Pre-existing Condition Exclusions
The Affordable Care Act (ACA) amended the rules regarding pre-existing condition exclusions in the Health Insurance Portability and Accountability Act of 1996 (HIPAA). The HIPAA rules applied only to group health plans and group health insurance coverage, and permitted limited exclusions of coverage based on pre-existing conditions under certain circumstances.
However, the new rules prohibit any pre-existing condition from being imposed by group health plans or group health insurance coverage, and extend this protection to individual health insurance coverage. This prohibition generally is effective with respect to plan years beginning on or after Jan. 1, 2014. However, for enrollees who are under 19 years of age, this prohibition took effect for plan years beginning on or after Sept. 23, 2010.
On June 28, 2010, the Departments of the Treasury, Labor (DOL) and Health and Human Services (HHS) issued interim final rules related to the health care reform requirements for pre-existing condition exclusions.
Pre-Existing Condition Exclusion Defined
A pre-existing condition exclusion is a limitation or exclusion of benefits related to a condition based on the fact that the condition was present before the date of enrollment for the coverage, whether or not any medical advice, diagnosis, care or treatment was recommended or received before that date.
Based on this definition, ACA prohibits both exclusions of coverage of specific benefits and complete exclusions from a plan or coverage based on a pre-existing condition.
However, ACA’s pre-existing condition exclusion rules do not change the HIPAA rule that an exclusion of benefits for a certain condition under a plan is not a pre-existing condition exclusion if the exclusion is not based on the date the condition arose. For example, if a group health plan generally provides coverage for medically necessary services, but excludes coverage for the treatment of cleft palate, the exclusion of coverage for treatment of cleft palate is not a pre-existing condition exclusion because it applies regardless of when the condition arose.
ACA’s pre-existing condition exclusion rules apply to group health plans and group health insurance coverage including grandfathered group health plans. The rules also apply to individual health insurance coverage, although they do not apply to grandfathered individual policies.
Grandfathered plans are group health plans or health insurance coverage in which an individual was enrolled onMarch 23, 2010, the date that ACA was passed. Grandfathered plans are not subject to certain provisions of ACA, so long as they retain their grandfathered status. ACA states that a grandfathered plan will retain its grandfathered status even if covered individuals renew their coverage after March 23, 2010, family members are added to coverage or new employees (and their families) enroll for coverage. However, plans will lose their grandfathered status if they choose to make certain changes, such as significantly cutting benefits orincreasing out-of-pocket spending for participants.

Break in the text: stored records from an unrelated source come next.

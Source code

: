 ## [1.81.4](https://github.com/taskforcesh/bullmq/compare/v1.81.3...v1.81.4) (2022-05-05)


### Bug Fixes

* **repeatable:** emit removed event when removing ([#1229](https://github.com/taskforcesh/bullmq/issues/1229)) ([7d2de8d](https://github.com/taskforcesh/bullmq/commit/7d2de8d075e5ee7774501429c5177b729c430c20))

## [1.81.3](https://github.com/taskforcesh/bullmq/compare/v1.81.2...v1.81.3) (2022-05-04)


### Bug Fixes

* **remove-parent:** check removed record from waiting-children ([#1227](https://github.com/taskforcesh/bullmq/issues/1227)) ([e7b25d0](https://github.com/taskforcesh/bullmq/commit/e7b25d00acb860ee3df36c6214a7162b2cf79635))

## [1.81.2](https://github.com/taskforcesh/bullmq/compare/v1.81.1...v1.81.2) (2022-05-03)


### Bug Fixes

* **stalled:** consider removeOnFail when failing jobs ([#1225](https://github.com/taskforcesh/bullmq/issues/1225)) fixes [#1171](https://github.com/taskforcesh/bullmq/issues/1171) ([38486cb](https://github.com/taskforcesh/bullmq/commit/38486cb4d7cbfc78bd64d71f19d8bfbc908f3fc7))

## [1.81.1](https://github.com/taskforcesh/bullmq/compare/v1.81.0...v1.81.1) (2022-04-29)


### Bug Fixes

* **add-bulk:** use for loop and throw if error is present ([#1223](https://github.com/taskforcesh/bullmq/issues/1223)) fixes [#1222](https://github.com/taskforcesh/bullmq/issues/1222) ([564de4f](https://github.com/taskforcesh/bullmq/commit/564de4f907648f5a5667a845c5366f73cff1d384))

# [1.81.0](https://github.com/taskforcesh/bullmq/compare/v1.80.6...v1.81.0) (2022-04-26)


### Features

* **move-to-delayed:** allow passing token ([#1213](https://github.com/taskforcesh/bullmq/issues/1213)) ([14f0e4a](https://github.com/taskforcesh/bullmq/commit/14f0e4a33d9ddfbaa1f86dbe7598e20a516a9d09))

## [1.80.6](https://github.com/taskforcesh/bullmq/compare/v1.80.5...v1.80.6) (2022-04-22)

ACA’s pre-existing condition rules generally apply for plan years beginning on or after Jan. 1, 2014. However, for enrollees who are under 19 years of age, the rules take effect for plan years beginning on or after Sept. 23, 2010.
This means that, for plan years beginning on or after Sept. 23, 2010, an enrollee under age 19 could not be denied benefits based on a pre-existing condition. Similarly, an individual under age 19 who is seeking enrollment in a plan may not be denied enrollment or specific benefits based on a pre-existing condition.
For individuals not under age 19, the HIPAA rules regarding pre-existing condition exclusions continue to apply until the new ACA rules take effect.
ACA’S PRE-EXISTING CONDITION INSURANCE PLAN (PCIP)
ACA requires the establishment of a temporary high-risk health insurance pool to provide affordable health insurance coverage to uninsured individuals with pre-existing conditions. ACA’s high-risk health insurance pool is called the Pre-Existing Condition Insurance Plan (PCIP). The PCIP will continue until Jan. 1, 2014, when individuals will be able to purchase health coverage through ACA’s health insurance exchanges.
HHS runs the PCIP program in 23 states and the District of Columbia by contracting with a national insurance plan to administer benefits in those states. The remaining 27 states have requested to run the PCIP program on their own. Details of the PCIP program may vary by state. At the state level, the PCIP program may also have a different name.
The benefits required under the PCIP program are based on essential health benefits, as that term is used in ACA, and include, among other things:
- Hospital services (inpatient and outpatient);
- Mental health and substance abuse services;
- Professional services for the diagnosis of injury or illness;
- Prescription drug coverage; and
- Preventive care services.
Similarly, certain services may not be covered by a PCIP. These excluded services are parallel to the services excluded by the Federal Employee Health Benefits Plan (FHEBP). PCIP programs may not cover abortion services, except in the case of rape or incest, or where the life of the woman would be endangered.